The diagnosis in this case is hypereosinophilic syndrome, a rare myeloproliferative disorder characterized by a marked and persistent elevation in the eosinophil count. Although this disease is primarily a hematopoietic disorder, it usually affects many other organ systems, such as the cardiovascular, nervous, respiratory, and gastrointestinal systems. Typical presenting symptoms include cardiomyopathy, skin lesions, thromboembolic disease, neuropathy, hepatosplenomegaly, and pulmonary disease. The pathophysiology behind the damage in these organs isn’t well understood, but it probably has something to do with the release of eosinophil granules in those tissues.

You need to have three things in order to make the diagnosis:
1. Persistent eosinophilia (absolute eosinophil count >1500/μL)
2. No other cause for the eosinophilia
3. Signs and symptoms of organ involvement

Other more common causes of eosinophilia, such as drug reactions, allergic reactions and autoimmune disease, must be ruled out before making the diagnosis.

Usually, patients aren’t treated unless or until they have symptoms (because the treatment itself has its risks). These patients are monitored closely with serum troponin levels (to monitor for MI), echocardiograms and pulmonary function tests.

Some patients with hypereosinophilic syndrome have a tiny deletion in 4q12, which ends up producing a fusion transcript called FIP1LI-PDGFRA (which is also present in some cases of systemic mastocytosis). Imatinib works very well in the majority of these patients.

Patients who have symptoms (but not FIP1LI-PDGFRA) are generally treated with steroids first. If those don’t work, interferon alpha and hydroxyurea are used. If those don’t work either, then imatinib is the treatment of choice (it doesn’t work as well as it does in patients withFIP1LI-PDGFRA, but it does seem to work in at least some of these patients).

Here are the reasons the other answers are incorrect.
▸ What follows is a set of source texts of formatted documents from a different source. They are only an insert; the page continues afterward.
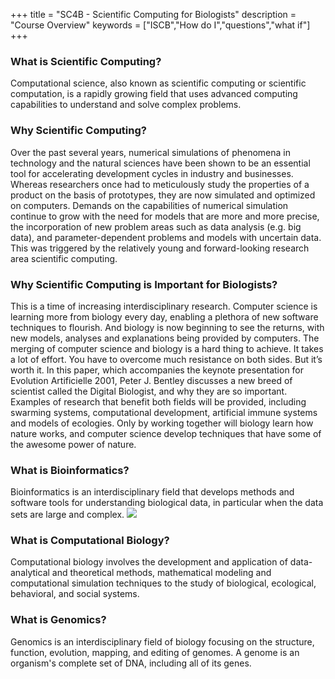 +++
title = "SC4B - Scientific Computing for Biologists"
description = "Course Overview"
keywords = ["ISCB","How do I","questions","what if"]
+++

### What is Scientific Computing?
Computational science, also known as scientific computing or scientific computation, is a rapidly growing field that uses advanced computing capabilities to understand and solve complex problems.

### Why Scientific Computing?
Over the past several years, numerical simulations of phenomena in technology and the natural sciences have been shown to be an essential tool for accelerating development cycles in industry and businesses. Whereas researchers once had to meticulously study the properties of a product on the basis of prototypes, they are now simulated and optimized on computers. Demands on the capabilities of numerical simulation continue to grow with the need for models that are more and more precise, the incorporation of new problem areas such as data analysis (e.g. big data), and parameter-dependent problems and models with uncertain data. This was triggered by the relatively young and forward-looking research area scientific computing.

### Why Scientific Computing is Important for Biologists?
This is a time of increasing interdisciplinary research. Computer science is learning more from biology every day, enabling a plethora of new software techniques to flourish. And biology is now beginning to see the returns, with new models, analyses and explanations being provided by computers. The merging of computer science and biology is a hard thing to achieve. It takes a lot of effort. You have to overcome much resistance on both sides. But it’s worth it. In this paper, which accompanies the keynote presentation for Evolution Artificielle 2001, Peter J. Bentley discusses a new breed of scientist called the Digital Biologist, and why they are so important. Examples of research that benefit both fields will be provided, including swarming systems, computational development, artificial immune systems and models of ecologies. Only by working together will biology learn how nature works, and computer science develop techniques that have some of the awesome power of nature.


### What is Bioinformatics?
Bioinformatics is an interdisciplinary field that develops methods and software tools for understanding biological data, in particular when the data sets are large and complex.
![](/img/bioinformatics.jpeg)

### What is Computational Biology?
Computational biology involves the development and application of data-analytical and theoretical methods, mathematical modeling and computational simulation techniques to the study of biological, ecological, behavioral, and social systems.

### What is Genomics?
Genomics is an interdisciplinary field of biology focusing on the structure, function, evolution, mapping, and editing of genomes. A genome is an organism's complete set of DNA, including all of its genes.

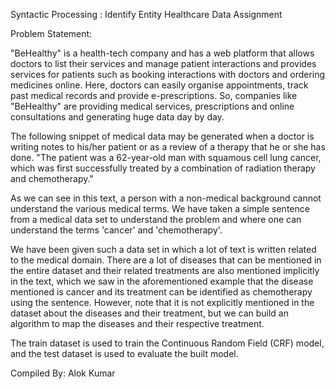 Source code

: Syntactic Processing : Identify Entity Healthcare Data Assignment

Problem Statement:


"BeHealthy" is a health-tech company and has a web platform that allows doctors to list their services and manage patient interactions and provides services for patients such as booking interactions with doctors and ordering medicines online. Here, doctors can easily organise appointments, track past medical records and provide e-prescriptions. So, companies like "BeHealthy" are providing medical services, prescriptions and online consultations and generating huge data day by day.

The following snippet of medical data may be generated when a doctor is writing notes to his/her patient or as a review of a therapy that he or she has done. "The patient was a 62-year-old man with squamous cell lung cancer, which was first successfully treated by a combination of radiation therapy and chemotherapy."

As we can see in this text, a person with a non-medical background cannot understand the various medical terms. We have taken a simple sentence from a medical data set to understand the problem and where one can understand the terms 'cancer' and 'chemotherapy'.

We have been given such a data set in which a lot of text is written related to the medical domain. There are a lot of diseases that can be mentioned in the entire dataset and their related treatments are also mentioned implicitly in the text, which we saw in the aforementioned example that the disease mentioned is cancer and its treatment can be identified as chemotherapy using the sentence. However, note that it is not explicitly mentioned in the dataset about the diseases and their treatment, but we can build an algorithm to map the diseases and their respective treatment.

The train dataset is used to train the Continuous Random Field (CRF) model, and the test dataset is used to evaluate the built model.

Compiled By:
Alok Kumar
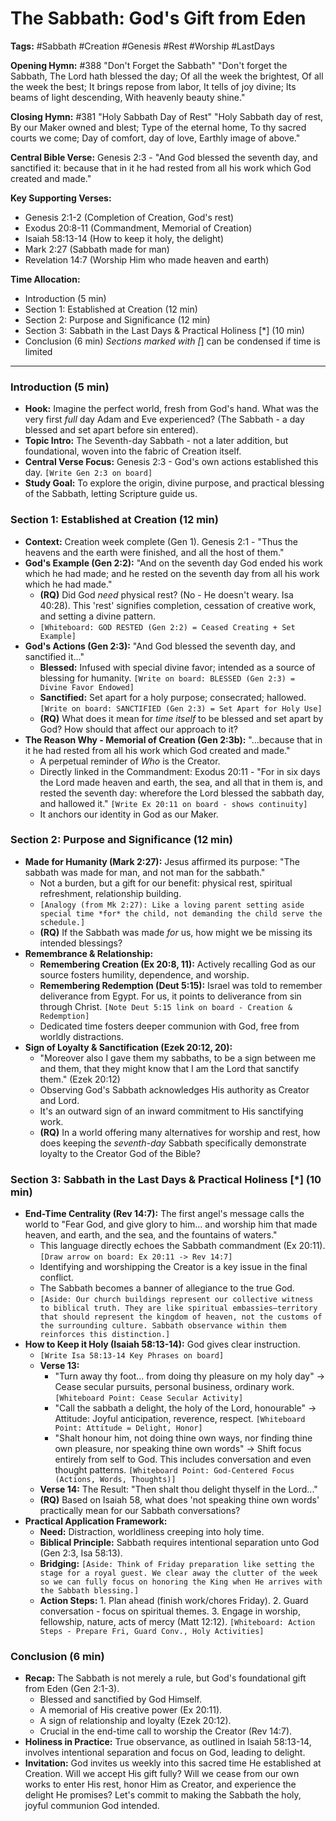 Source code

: # The Sabbath: God's Gift from Eden

**Tags:** #Sabbath #Creation #Genesis #Rest #Worship #LastDays

**Opening Hymn:** #388 "Don't Forget the Sabbath" "Don't forget the Sabbath, The
Lord hath blessed the day; Of all the week the brightest, Of all the week the
best; It brings repose from labor, It tells of joy divine; Its beams of light
descending, With heavenly beauty shine."

**Closing Hymn:** #381 "Holy Sabbath Day of Rest" "Holy Sabbath day of rest, By
our Maker owned and blest; Type of the eternal home, To thy sacred courts we
come; Day of comfort, day of love, Earthly image of above."

**Central Bible Verse:** Genesis 2:3 - "And God blessed the seventh day, and
sanctified it: because that in it he had rested from all his work which God
created and made."

**Key Supporting Verses:**

- Genesis 2:1-2 (Completion of Creation, God's rest)
- Exodus 20:8-11 (Commandment, Memorial of Creation)
- Isaiah 58:13-14 (How to keep it holy, the delight)
- Mark 2:27 (Sabbath made for man)
- Revelation 14:7 (Worship Him who made heaven and earth)

**Time Allocation:**

- Introduction (5 min)
- Section 1: Established at Creation (12 min)
- Section 2: Purpose and Significance (12 min)
- Section 3: Sabbath in the Last Days & Practical Holiness [*] (10 min)
- Conclusion (6 min) _Sections marked with [_] can be condensed if time is
  limited

---

### Introduction (5 min)

- **Hook:** Imagine the perfect world, fresh from God's hand. What was the very
  first _full_ day Adam and Eve experienced? (The Sabbath - a day blessed and
  set apart before sin entered).
- **Topic Intro:** The Seventh-day Sabbath - not a later addition, but
  foundational, woven into the fabric of Creation itself.
- **Central Verse Focus:** Genesis 2:3 - God's own actions established this day.
  `[Write Gen 2:3 on board]`
- **Study Goal:** To explore the origin, divine purpose, and practical blessing
  of the Sabbath, letting Scripture guide us.

### Section 1: Established at Creation (12 min)

- **Context:** Creation week complete (Gen 1). Genesis 2:1 - "Thus the heavens
  and the earth were finished, and all the host of them."
- **God's Example (Gen 2:2):** "And on the seventh day God ended his work which
  he had made; and he rested on the seventh day from all his work which he had
  made."
  - **(RQ)** Did God _need_ physical rest? (No - He doesn't weary. Isa 40:28).
    This 'rest' signifies completion, cessation of creative work, and setting a
    divine pattern.
  - `[Whiteboard: GOD RESTED (Gen 2:2) = Ceased Creating + Set Example]`
- **God's Actions (Gen 2:3):** "And God blessed the seventh day, and sanctified
  it..."
  - **Blessed:** Infused with special divine favor; intended as a source of
    blessing for humanity.
    `[Write on board: BLESSED (Gen 2:3) = Divine Favor Endowed]`
  - **Sanctified:** Set apart for a holy purpose; consecrated; hallowed.
    `[Write on board: SANCTIFIED (Gen 2:3) = Set Apart for Holy Use]`
  - **(RQ)** What does it mean for _time itself_ to be blessed and set apart by
    God? How should that affect our approach to it?
- **The Reason Why - Memorial of Creation (Gen 2:3b):** "...because that in it
  he had rested from all his work which God created and made."
  - A perpetual reminder of _Who_ is the Creator.
  - Directly linked in the Commandment: Exodus 20:11 - "For in six days the Lord
    made heaven and earth, the sea, and all that in them is, and rested the
    seventh day: wherefore the Lord blessed the sabbath day, and hallowed it."
    `[Write Ex 20:11 on board - shows continuity]`
  - It anchors our identity in God as our Maker.

### Section 2: Purpose and Significance (12 min)

- **Made for Humanity (Mark 2:27):** Jesus affirmed its purpose: "The sabbath
  was made for man, and not man for the sabbath."
  - Not a burden, but a gift for our benefit: physical rest, spiritual
    refreshment, relationship building.
  - `[Analogy (from Mk 2:27): Like a loving parent setting aside special time *for* the child, not demanding the child serve the schedule.]`
  - **(RQ)** If the Sabbath was made _for_ us, how might we be missing its
    intended blessings?
- **Remembrance & Relationship:**
  - **Remembering Creation (Ex 20:8, 11):** Actively recalling God as our source
    fosters humility, dependence, and worship.
  - **Remembering Redemption (Deut 5:15):** Israel was told to remember
    deliverance from Egypt. For us, it points to deliverance from sin through
    Christ. `[Note Deut 5:15 link on board - Creation & Redemption]`
  - Dedicated time fosters deeper communion with God, free from worldly
    distractions.
- **Sign of Loyalty & Sanctification (Ezek 20:12, 20):**
  - "Moreover also I gave them my sabbaths, to be a sign between me and them,
    that they might know that I am the Lord that sanctify them." (Ezek 20:12)
  - Observing God's Sabbath acknowledges His authority as Creator and Lord.
  - It's an outward sign of an inward commitment to His sanctifying work.
  - **(RQ)** In a world offering many alternatives for worship and rest, how
    does keeping the _seventh-day_ Sabbath specifically demonstrate loyalty to
    the Creator God of the Bible?

### Section 3: Sabbath in the Last Days & Practical Holiness [*] (10 min)

- **End-Time Centrality (Rev 14:7):** The first angel's message calls the world
  to "Fear God, and give glory to him... and worship him that made heaven, and
  earth, and the sea, and the fountains of waters."
  - This language directly echoes the Sabbath commandment (Ex 20:11).
    `[Draw arrow on board: Ex 20:11 -> Rev 14:7]`
  - Identifying and worshipping the Creator is a key issue in the final
    conflict.
  - The Sabbath becomes a banner of allegiance to the true God.
  - `[Aside: Our church buildings represent our collective witness to biblical truth. They are like spiritual embassies—territory that should represent the kingdom of heaven, not the customs of the surrounding culture. Sabbath observance within them reinforces this distinction.]`
- **How to Keep it Holy (Isaiah 58:13-14):** God gives clear instruction.
  - `[Write Isa 58:13-14 Key Phrases on board]`
  - **Verse 13:**
    - "Turn away thy foot... from doing thy pleasure on my holy day" -> Cease
      secular pursuits, personal business, ordinary work.
      `[Whiteboard Point: Cease Secular Activity]`
    - "Call the sabbath a delight, the holy of the Lord, honourable" ->
      Attitude: Joyful anticipation, reverence, respect.
      `[Whiteboard Point: Attitude = Delight, Honor]`
    - "Shalt honour him, not doing thine own ways, nor finding thine own
      pleasure, nor speaking thine own words" -> Shift focus entirely from self
      to God. This includes conversation and even thought patterns.
      `[Whiteboard Point: God-Centered Focus (Actions, Words, Thoughts)]`
  - **Verse 14:** The Result: "Then shalt thou delight thyself in the Lord..."
  - **(RQ)** Based on Isaiah 58, what does 'not speaking thine own words'
    practically mean for our Sabbath conversations?
- **Practical Application Framework:**
  - **Need:** Distraction, worldliness creeping into holy time.
  - **Biblical Principle:** Sabbath requires intentional separation unto God
    (Gen 2:3, Isa 58:13).
  - **Bridging:**
    `[Aside: Think of Friday preparation like setting the stage for a royal guest. We clear away the clutter of the week so we can fully focus on honoring the King when He arrives with the Sabbath blessing.]`
  - **Action Steps:** 1. Plan ahead (finish work/chores Friday). 2. Guard
    conversation - focus on spiritual themes. 3. Engage in worship, fellowship,
    nature, acts of mercy (Matt 12:12).
    `[Whiteboard: Action Steps - Prepare Fri, Guard Conv., Holy Activities]`

### Conclusion (6 min)

- **Recap:** The Sabbath is not merely a rule, but God's foundational gift from
  Eden (Gen 2:1-3).
  - Blessed and sanctified by God Himself.
  - A memorial of His creative power (Ex 20:11).
  - A sign of relationship and loyalty (Ezek 20:12).
  - Crucial in the end-time call to worship the Creator (Rev 14:7).
- **Holiness in Practice:** True observance, as outlined in Isaiah 58:13-14,
  involves intentional separation and focus on God, leading to delight.
- **Invitation:** God invites us weekly into this sacred time He established at
  Creation. Will we accept His gift fully? Will we cease from our own works to
  enter His rest, honor Him as Creator, and experience the delight He promises?
  Let's commit to making the Sabbath the holy, joyful communion God intended.
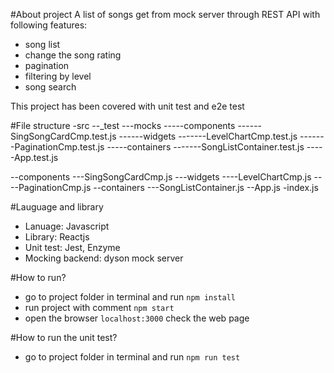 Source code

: #About project
A list of songs get from mock server through REST API with following features:

* song list
* change the song rating
* pagination
* filtering by level
* song search

This project has been covered with unit test and e2e test

#File structure
-src
--\_test
---mocks
-----components
------SingSongCardCmp.test.js
------widgets
-------LevelChartCmp.test.js
-------PaginationCmp.test.js
-----containers
-------SongListContainer.test.js
-----App.test.js

--components
---SingSongCardCmp.js
---widgets
----LevelChartCmp.js
----PaginationCmp.js
--containers
---SongListContainer.js
--App.js
-index.js

#Lauguage and library

* Lanuage: Javascript
* Library: Reactjs
* Unit test: Jest, Enzyme
* Mocking backend: dyson mock server

#How to run?

* go to project folder in terminal and run `npm install`
* run project with comment `npm start`
* open the browser `localhost:3000` check the web page

#How to run the unit test?

* go to project folder in terminal and run `npm run test`
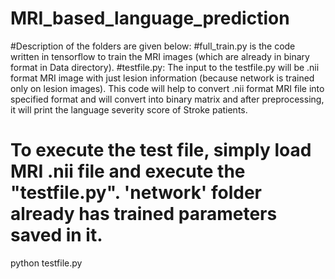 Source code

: # MRI_based_language_prediction
#Description of the folders are given below: 
#full_train.py is the code written in tensorflow to train the MRI images (which are already in binary format in Data directory). 
#testfile.py: The input to the testfile.py will be .nii format MRI image with just lesion information (because network is trained only on lesion images). This code will help to convert .nii format MRI file into specified format and will convert into binary matrix and after preprocessing, it will print the language severity score of Stroke patients.
# To execute the test file, simply load MRI .nii file and execute the "testfile.py". 'network' folder already has trained parameters saved in it.

python testfile.py
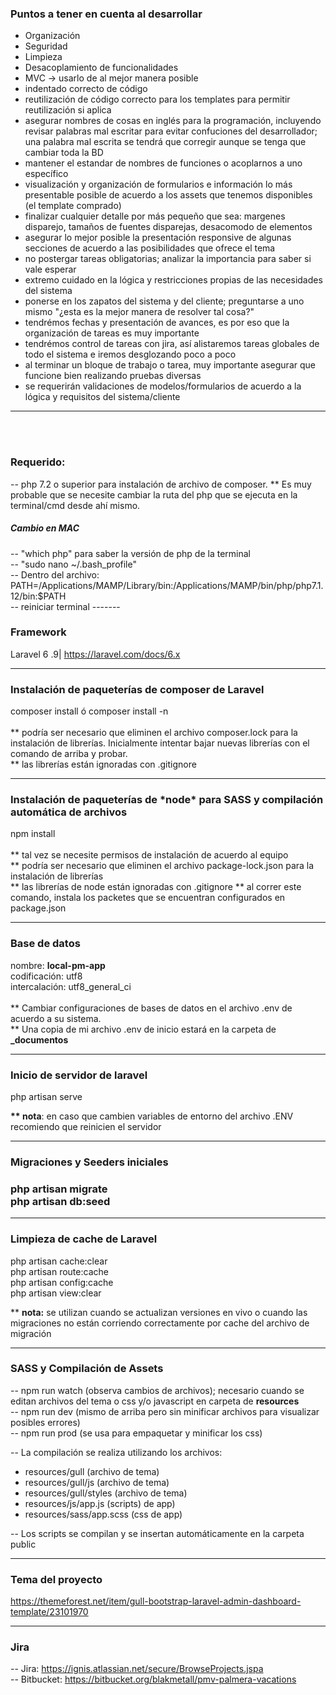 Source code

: 
<h3>Puntos a tener en cuenta al desarrollar</h3>

* Organización
* Seguridad
* Limpieza
* Desacoplamiento de funcionalidades
* MVC -> usarlo de al mejor manera posible
* indentado correcto de código
* reutilización de código correcto para los templates para permitir reutilización si aplica
* asegurar nombres de cosas en inglés para la programación, incluyendo revisar palabras mal escritar para evitar confuciones del desarrollador; una palabra mal escrita se tendrá que corregir aunque se tenga que cambiar toda la BD
* mantener el estandar de nombres de funciones o acoplarnos a uno específico
* visualización y organización de formularios e información lo más presentable posible de acuerdo a los assets que tenemos disponibles (el template comprado)
* finalizar cualquier detalle por más pequeño que sea: margenes disparejo, tamaños de fuentes disparejas, desacomodo de elementos
* asegurar lo mejor posible la presentación responsive de algunas secciones de acuerdo a las posibilidades que ofrece el tema
* no postergar tareas obligatorias; analizar la importancia para saber si vale esperar
* extremo cuidado en la lógica y restricciones propias de las necesidades del sistema
* ponerse en los zapatos del sistema y del cliente; preguntarse a uno mismo "¿esta es la mejor manera de resolver tal cosa?"
* tendrémos fechas y presentación de avances, es por eso que la organización de tareas es muy importante
* tendrémos control de tareas con jira, así alistaremos tareas globales de todo el sistema e iremos desglozando poco a poco
* al terminar un bloque de trabajo o tarea, muy importante asegurar que funcione bien realizando pruebas diversas
* se requerirán validaciones de modelos/formularios de acuerdo a la lógica y requisitos del sistema/cliente


- - - - - - - - - - - - - - - - - - - - -

<br><br>


<h3>Requerido: </h3>

-- php 7.2 o superior para instalación de archivo de composer. ** Es muy probable que se necesite cambiar la ruta del php que se ejecuta en la terminal/cmd desde ahí mismo.

<h5>Cambio en MAC</h5>
-- "which php" para saber la versión de php de la terminal <br>
-- "sudo nano ~/.bash_profile" <br>
-- Dentro del archivo: <br> PATH=/Applications/MAMP/Library/bin:/Applications/MAMP/bin/php/php7.1.12/bin:$PATH <br>
-- reiniciar terminal
-------

<h3>Framework</h3>
Laravel 6 .9| <a href="https://laravel.com/docs/6.x">https://laravel.com/docs/6.x</a>

-------

<h3>Instalación de paqueterías de composer de Laravel</h3>
composer install ó composer install -n<br><br>
** podría ser necesario que eliminen el archivo composer.lock para la instalación de librerías. Inicialmente intentar bajar nuevas librerías con el comando de arriba y probar. <br>
** las librerías están ignoradas con .gitignore

-------

<h3>Instalación de paqueterías de *node* para SASS y compilación automática de archivos</h3>

npm install <br><br>
** tal vez se necesite permisos de instalación de acuerdo al equipo <br>
** podría ser necesario que eliminen el archivo package-lock.json para la instalación de librerías <br>
** las librerías de node están ignoradas con .gitignore
** al correr este comando, instala los packetes que se encuentran configurados en package.json

-------

<h3>Base de datos</h3>
nombre: <b>local-pm-app</b> <br>
codificación: utf8 <br>
intercalación: utf8_general_ci <br><br>
** Cambiar configuraciones de bases de datos en el archivo .env de acuerdo a su sistema. <br>
** Una copia de mi archivo .env de inicio estará en la carpeta de <b>_documentos</b>

-------

<h3>Inicio de servidor de laravel</h3>

php artisan serve

<b>** nota</b>: en caso que cambien variables de entorno del archivo .ENV recomiendo que reinicien el servidor

-------

<h3>Migraciones y Seeders iniciales<h3>

php artisan migrate <br>
php artisan db:seed

-------

<h3>Limpieza de cache de Laravel</h3>

php artisan cache:clear <br>
php artisan route:cache   <br>
php artisan config:cache   <br>
php artisan view:clear <br>

** <b>nota:</b> se utilizan cuando se actualizan versiones en vivo o cuando las migraciones no están corriendo correctamente por cache del archivo de migración

_______

<h3>SASS y Compilación de Assets</h3>

-- npm run watch (observa cambios de archivos); necesario cuando se editan archivos del tema o css y/o javascript en carpeta de <b>resources</b><br>
-- npm run dev (mismo de arriba pero sin minificar archivos para visualizar posibles errores)<br>
-- npm run prod  (se usa para empaquetar y minificar los css)

-- La compilación se realiza utilizando los archivos: <br>

* resources/gull (archivo de tema)
* resources/gull/js (archivo de tema)
* resources/gull/styles (archivo de tema)
* resources/js/app.js (scripts) de app)
* resources/sass/app.scss (css de app)


-- Los scripts se compilan y se insertan automáticamente en la carpeta public
_______

<h3>Tema del proyecto</h3>

https://themeforest.net/item/gull-bootstrap-laravel-admin-dashboard-template/23101970 <br>

_______

<h3>Jira</h3>

-- Jira: https://ignis.atlassian.net/secure/BrowseProjects.jspa <br>
-- Bitbucket: https://bitbucket.org/blakmetall/pmv-palmera-vacations <br>
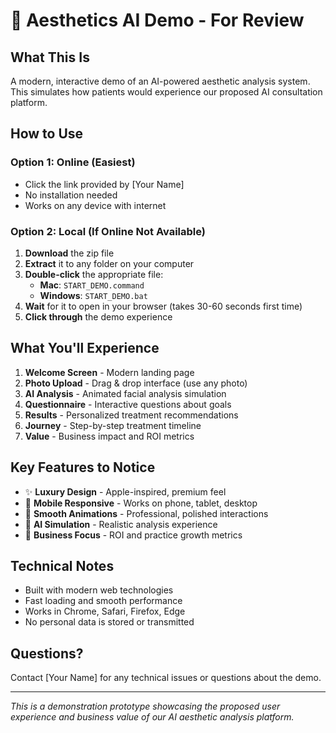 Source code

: # 🎯 Aesthetics AI Demo - For Review

## What This Is

A modern, interactive demo of an AI-powered aesthetic analysis system. This simulates how patients would experience our proposed AI consultation platform.

## How to Use

### Option 1: Online (Easiest)

- Click the link provided by [Your Name]
- No installation needed
- Works on any device with internet

### Option 2: Local (If Online Not Available)

1. **Download** the zip file
2. **Extract** it to any folder on your computer
3. **Double-click** the appropriate file:
   - **Mac**: `START_DEMO.command`
   - **Windows**: `START_DEMO.bat`
4. **Wait** for it to open in your browser (takes 30-60 seconds first time)
5. **Click through** the demo experience

## What You'll Experience

1. **Welcome Screen** - Modern landing page
2. **Photo Upload** - Drag & drop interface (use any photo)
3. **AI Analysis** - Animated facial analysis simulation
4. **Questionnaire** - Interactive questions about goals
5. **Results** - Personalized treatment recommendations
6. **Journey** - Step-by-step treatment timeline
7. **Value** - Business impact and ROI metrics

## Key Features to Notice

- ✨ **Luxury Design** - Apple-inspired, premium feel
- 📱 **Mobile Responsive** - Works on phone, tablet, desktop
- 🎯 **Smooth Animations** - Professional, polished interactions
- 🤖 **AI Simulation** - Realistic analysis experience
- 💼 **Business Focus** - ROI and practice growth metrics

## Technical Notes

- Built with modern web technologies
- Fast loading and smooth performance
- Works in Chrome, Safari, Firefox, Edge
- No personal data is stored or transmitted

## Questions?

Contact [Your Name] for any technical issues or questions about the demo.

---

_This is a demonstration prototype showcasing the proposed user experience and business value of our AI aesthetic analysis platform._
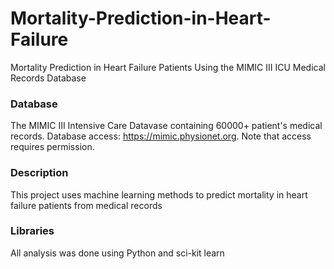 # Mortality-Prediction-in-Heart-Failure
Mortality Prediction in Heart Failure Patients Using the MIMIC III ICU Medical Records Database

### Database
The MIMIC III Intensive Care Datavase containing 60000+ patient's medical records. Database access: https://mimic.physionet.org. Note that access requires permission.

### Description
This project uses machine learning methods to predict mortality in heart failure patients from medical records

### Libraries
All analysis was done using Python and sci-kit learn
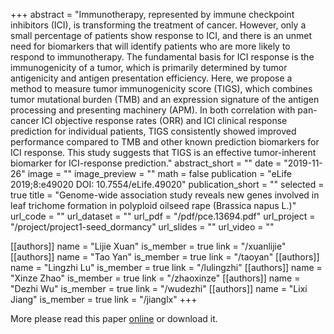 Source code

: +++
abstract = "Immunotherapy, represented by immune checkpoint inhibitors (ICI), is transforming the treatment of cancer. However, only a small percentage of patients show response to ICI, and there is an unmet need for biomarkers that will identify patients who are more likely to respond to immunotherapy. The fundamental basis for ICI response is the immunogenicity of a tumor, which is primarily determined by tumor antigenicity and antigen presentation efficiency. Here, we propose a method to measure tumor immunogenicity score (TIGS), which combines tumor mutational burden (TMB) and an expression signature of the antigen processing and presenting machinery (APM). In both correlation with pan-cancer ICI objective response rates (ORR) and ICI clinical response prediction for individual patients, TIGS consistently showed improved performance compared to TMB and other known prediction biomarkers for ICI response. This study suggests that TIGS is an effective tumor-inherent biomarker for ICI-response prediction."
abstract_short = ""
date = "2019-11-26"
image = ""
image_preview = ""
math = false
publication = "eLife 2019;8:e49020 DOI: 10.7554/eLife.49020"
publication_short = ""
selected = true
title = "Genome-wide association study reveals new genes involved in leaf trichome formation in polyploid oilseed rape (Brassica napus L.)"
url_code = ""
url_dataset = ""
url_pdf = "/pdf/pce.13694.pdf"
url_project = "/project/project1-seed_dormancy"
url_slides = ""
url_video = ""

[[authors]]
    name = "Lijie Xuan"
    is_member = true
    link = "/xuanlijie"
[[authors]]
    name = "Tao Yan"
    is_member = true
    link = "/taoyan"
[[authors]]
    name = "Lingzhi Lu"
    is_member = true
    link = "/lulingzhi"
[[authors]]
    name = "Xinze Zhao"
    is_member = true
    link = "/zhaoxinze"
[[authors]]
    name = "Dezhi Wu"
    is_member = true
    link = "/wudezhi"
[[authors]]
    name = "Lixi Jiang"
    is_member = true
    link = "/jianglx"
+++


More please read this paper [online](https://onlinelibrary.wiley.com/doi/full/10.1111/pce.13694) or download it.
  1. Myeloma is a monoclonal disease of plasma cells which manifests mainly in the bone marrow. In the blood, the main thing you see is rouleaux (red cells stacking up on top of each other). This blood smear just has a lot of eosinophils – so it’s not consistent at all with myeloma. The clinical history also doesn’t fit. In myeloma, patients usually have bone pain, signs of anemia (fatigue, palpitations), and maybe signs of renal failure. Hepatosplenomegaly, skin lesions, and cardiomyopathy aren’t generally seen in myeloma.
  2. In CML, you see a massive leukocytosis which is composed of neutrophils and precursors. There is a big left shift and a basophilia. This smear just has a ton of eosinophils, which is not consistent with CML. The patient’s hepatosplenomegaly would be consistent with CML (especially the splenomegaly part) – but the skin lesions and cardiomyopathy don’t go along with that diagnosis.
  3. In metastatic prostate cancer, it’s possible that you might see a rare tumor cell in the blood; you might also see a monocytosis (you occasionally can see that with solid tumors). Eosinophilia, however, is not consistent with prostate cancer. The history is also unsupportive. Patients with advanced prostate cancer may have urinary symptoms (trouble urinating, blood in the urine), abdominal or pelvic pain, or signs of metastasis (bone pain, particularly in the spine).
  4. The characteristic blood finding in bacterial sepsis is a neutrophilia, with or without a left shift. You may also see toxic changes in the neutrophils: toxic granulation, Döhle bodies, and/or cytoplasmic vacuolization. Bacterial infections generally don’t produce an eosinophilia – but some parasitic infections can.


-Kristine Krafts, MD, is an Assistant Professor of Pathology at the University of Minnesota School of Medicine and School of Dentistry and the founder of the educational website Pathology Student.